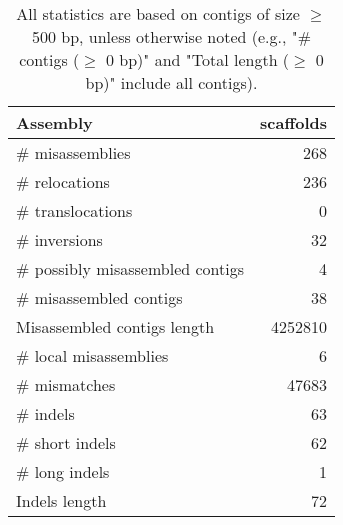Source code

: \documentclass[12pt,a4paper]{article}
\begin{document}
\begin{table}[ht]
\begin{center}
\caption{All statistics are based on contigs of size $\geq$ 500 bp, unless otherwise noted (e.g., "\# contigs ($\geq$ 0 bp)" and "Total length ($\geq$ 0 bp)" include all contigs).}
\begin{tabular}{|l*{1}{|r}|}
\hline
Assembly & scaffolds \\ \hline
\# misassemblies & 268 \\ \hline
\hspace{5mm}\# relocations & 236 \\ \hline
\hspace{5mm}\# translocations & 0 \\ \hline
\hspace{5mm}\# inversions & 32 \\ \hline
\# possibly misassembled contigs & 4 \\ \hline
\# misassembled contigs & 38 \\ \hline
Misassembled contigs length & 4252810 \\ \hline
\# local misassemblies & 6 \\ \hline
\# mismatches & 47683 \\ \hline
\# indels & 63 \\ \hline
\hspace{5mm}\# short indels & 62 \\ \hline
\hspace{5mm}\# long indels & 1 \\ \hline
Indels length & 72 \\ \hline
\end{tabular}
\end{center}
\end{table}
\end{document}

********************

● TASK TO COMPLETE:
Exactness is what counts here: copy each entry as given and omit its pictures.

● EXERCISE ANSWER:
Source code

: \documentclass[12pt,a4paper]{article}
\begin{document}
\begin{table}[ht]
\begin{center}
\caption{All statistics are based on contigs of size $\geq$ 500 bp, unless otherwise noted (e.g., "\# contigs ($\geq$ 0 bp)" and "Total length ($\geq$ 0 bp)" include all contigs).}
\begin{tabular}{|l*{1}{|r}|}
\hline
Assembly & scaffolds \\ \hline
\# misassemblies & 268 \\ \hline
\hspace{5mm}\# relocations & 236 \\ \hline
\hspace{5mm}\# translocations & 0 \\ \hline
\hspace{5mm}\# inversions & 32 \\ \hline
\# possibly misassembled contigs & 4 \\ \hline
\# misassembled contigs & 38 \\ \hline
Misassembled contigs length & 4252810 \\ \hline
\# local misassemblies & 6 \\ \hline
\# mismatches & 47683 \\ \hline
\# indels & 63 \\ \hline
\hspace{5mm}\# short indels & 62 \\ \hline
\hspace{5mm}\# long indels & 1 \\ \hline
Indels length & 72 \\ \hline
\end{tabular}
\end{center}
\end{table}
\end{document}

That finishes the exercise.